As shown in FIG. 19, when first end 129 of foldable wall 127 is rotated around longitudinal axis 133 of frame 109 by means of operating element 117, the sawtooth-like blocking members 181 come in the open position into contact with the second portion 175b of blocking ribs 175 which is embodied, in this case protrudes less far into the space between sawtooth-like blocking members 181 than in the closing position as shown in FIG. 16, such that a rotation of second blocking element 177 relative to first blocking element 171 is free in dispensing direction B and is blocked in the opposite direction C. When the first end of foldable wall 127 is rotated around longitudinal axis 133 of frame 109 by means of operating element 117 in dispensing direction B, the rotation of second blocking element 177 relative to the first blocking element is free as a result. By rotating the first end of foldable wall 127 around longitudinal axis 133 of frame 109 by means of operating element 117 in dispensing direction B with the second blocking element 177 in the open position, foldable wall 127 is, as shown in FIGS. 20 and 21, twisted at the second end 131 thereof. The liquid material present in the space enclosed by foldable wall 127 is then forced in the direction of dispensing channel 149 in clamping body 137, and can then flow via the space between the inner periphery of dispensing channel 149 and the outer periphery of core element 183 and via the space 197 between the inner periphery of opening 185 of second blocking element 177 and the outer periphery of core element 183 out of reservoir 125 as indicated with arrows F.

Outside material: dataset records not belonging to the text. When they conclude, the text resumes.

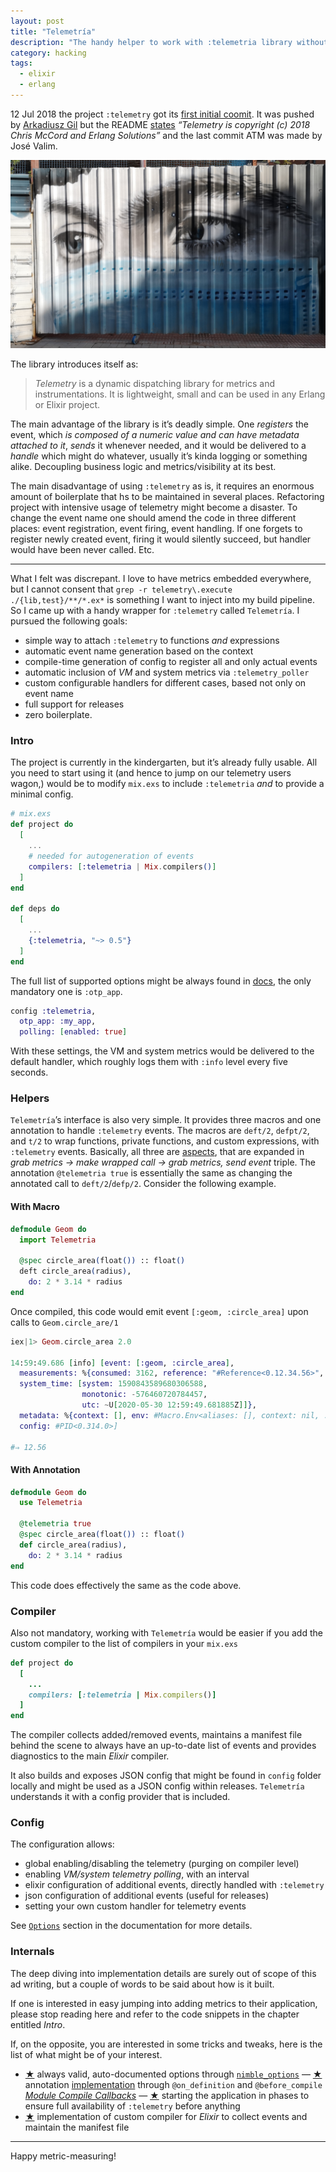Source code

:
```yaml
---
layout: post
title: "Telemetría"
description: "The handy helper to work with :telemetria library without an enormous boilerplate needed"
category: hacking
tags:
  - elixir
  - erlang
---
```


12 Jul 2018 the project `:telemetry` got its [first initial coomit](https://github.com/beam-telemetry/telemetry/commit/8e553556fd683c17f4f97f72972332a4fefd355b). It was pushed by [Arkadiusz Gil](https://github.com/arkgil) but the README [states](https://github.com/beam-telemetry/telemetry#copyright-and-license) _“Telemetry is copyright (c) 2018 Chris McCord and Erlang Solutions”_ and the last commit ATM was made by José Valim.

![Big Brother is Watching You](/img/mascarilla.jpg)

The library introduces itself as:

> _Telemetry_ is a dynamic dispatching library for metrics and instrumentations. It is lightweight, small and can be used in any Erlang or Elixir project.

The main advantage of the library is it’s deadly simple. One _registers_ the event, which _is composed of a numeric value and can have metadata attached to it_, _sends_ it whenever needed, and it would be delivered to a _handle_ which might do whatever, usually it’s kinda logging or something alike. Decoupling business logic and metrics/visibility at its best.

The main disadvantage of using `:telemetry` as is, it requires an enormous amount of boilerplate that hs to be maintained in several places. Refactoring project with intensive usage of telemetry might become a disaster. To change the event name one should amend the code in three different places: event registration, event firing, event handling. If one forgets to register newly created event, firing it would silently succeed, but handler would have been never called. Etc.

---

What I felt was discrepant. I love to have metrics embedded everywhere, but I cannot consent that `grep -r telemetry\.execute ./{lib,test}/**/*.ex*` is something I want to inject into my build pipeline. So I came up with a handy wrapper for `:telemetry` called `Telemetría`. I pursued the following goals:

- simple way to attach `:telemetry` to functions _and_ expressions
- automatic event name generation based on the context
- compile-time generation of config to register all and only actual events
- automatic inclusion of _VM_ and system metrics via `:telemetry_poller`
- custom configurable handlers for different cases, based not only on event name
- full support for releases
- zero boilerplate.

### Intro

The project is currently in the kindergarten, but it’s already fully usable. All you need to start using it (and hence to jump on our telemetry users wagon,) would be to modify `mix.exs` to include `:telemetria` _and_ to provide a minimal config.

```elixir
# mix.exs
def project do
  [
    ...
    # needed for autogeneration of events
    compilers: [:telemetria | Mix.compilers()]
  ]
end

def deps do
  [
    ...
    {:telemetria, "~> 0.5"}
  ]
end

```

The full list of supported options might be always found in [docs](https://hexdocs.pm/telemetria/Telemetria.html#module-options), the only mandatory one is `:otp_app`.

```elixir
config :telemetria,
  otp_app: :my_app,
  polling: [enabled: true]
```

With these settings, the VM and system metrics would be delivered to the default handler, which roughly logs them with `:info` level every five seconds.

### Helpers

`Telemetría`’s interface is also very simple. It provides three macros and one annotation to handle `:telemetry` events. The macros are `deft/2`, `defpt/2`, and `t/2` to wrap functions, private functions, and custom expressions, with `:telemetry` events. Basically, all three are [aspects](https://en.wikipedia.org/wiki/Aspect-oriented_programming), that are expanded in _grab metrics → make wrapped call → grab metrics, send event_ triple. The annotation `@telemetria true` is essentially the same as changing the annotated call to `deft/2`/`defp/2`. Consider the following example.

#### With Macro 

```elixir
defmodule Geom do
  import Telemetria

  @spec circle_area(float()) :: float()
  deft circle_area(radius),
    do: 2 * 3.14 * radius
end
```

Once compiled, this code would emit event `[:geom, :circle_area]` upon calls to `Geom.circle_are/1`

```elixir
iex|1> Geom.circle_area 2.0

14:59:49.686 [info] [event: [:geom, :circle_area],
  measurements: %{consumed: 3162, reference: "#Reference<0.12.34.56>",
  system_time: [system: 1590843589680306588,
                monotonic: -576460720784457,
                utc: ~U[2020-05-30 12:59:49.681885Z]]},
  metadata: %{context: [], env: #Macro.Env<aliases: [], context: nil, ...},
  config: #PID<0.314.0>]

#⇒ 12.56
```

#### With Annotation

```elixir
defmodule Geom do
  use Telemetria

  @telemetria true 
  @spec circle_area(float()) :: float()
  def circle_area(radius),
    do: 2 * 3.14 * radius
end
```

This code does effectively the same as the code above.

### Compiler

Also not mandatory, working with `Telemetría` would be easier if you add the custom compiler to the list of compilers in your `mix.exs` 

```ruby
def project do
  [
    ...
    compilers: [:telemetria | Mix.compilers()]
  ]
end
```

The compiler collects added/removed events, maintains a manifest file behind the scene to always have an up-to-date list of events and provides diagnostics to the main _Elixir_ compiler.

It also builds and exposes JSON config that might be found in `config` folder locally and might be used as a JSON config within releases. `Telemetría` understands it with a config provider that is included.

### Config

The configuration allows:

- global enabling/disabling the telemetry (purging on compiler level)
- enabling _VM/system telemetry polling_, with an interval
- elixir configuration of additional events, directly handled with `:telemetry`
- json configuration of additional events (useful for releases)
- setting your own custom handler for telemetry events

See [`Options`](https://hexdocs.pm/telemetria/Telemetria.html#module-options) section in the documentation for more details.

### Internals

The deep diving into implementation details are surely out of scope of this ad writing, but a couple of words to be said about how is it built.

If one is interested in easy jumping into adding metrics to their application, please stop reading here and refer to the code snippets in the chapter entitled _Intro_.

If, on the opposite, you are interested in some tricks and tweaks, here is the list of what might be of your interest.

- [★](https://github.com/am-kantox/telemetria/blob/master/lib/options.ex) always valid, auto-documented options through [`nimble_options`](https://hexdocs.pm/nimble_options)
— [★](https://github.com/am-kantox/telemetria/blob/master/lib/telemetria.ex#L110-L111) annotation [implementation](https://github.com/am-kantox/telemetria/blob/master/lib/telemetria/module_hooks.ex) through `@on_definition` and `@before_compile` [_Module Compile Callbacks_](https://hexdocs.pm/elixir/Module.html#module-compile-callbacks)
— [★](https://github.com/am-kantox/telemetria/blob/master/lib/telemetria/application.ex#L24-L26) starting the application in phases to ensure full availability of `:telemetry` before anything
- [★](https://github.com/am-kantox/telemetria/blob/master/lib/mix/tasks/compile/telemetria.ex) implementation of custom compiler for _Elixir_ to collect events and maintain the manifest file

---

Happy metric-measuring!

By rotating the first end 127 of foldable wall 127 around longitudinal axis 133 of frame 109 by means of operating element 117 in the direction C opposite to the dispensing direction as shown in FIG. 22 from the open position of second blocking element 177 and after carrying a quantity of liquid material out of reservoir 125, second blocking element 177 translates in the direction of arrow G to the closing position as shown in FIGS. 15 and 23 so that dispensing opening 107 of reservoir 125 is closed. That second blocking element 177 translates in the direction of arrow G to the closing position is the result of the fact that, as shown in FIG. 19, the straight side of the sawtooth-like blocking members 181 cannot be carried beyond blocking ribs 175 when second blocking element 177 is rotated in the direction of arrow C, so that when second blocking element 177 is rotated in the direction of arrow C the second blocking element 177 can only translate in the direction of arrow G under the influence of the thread windings 191 and 193 as shown in FIG. 14.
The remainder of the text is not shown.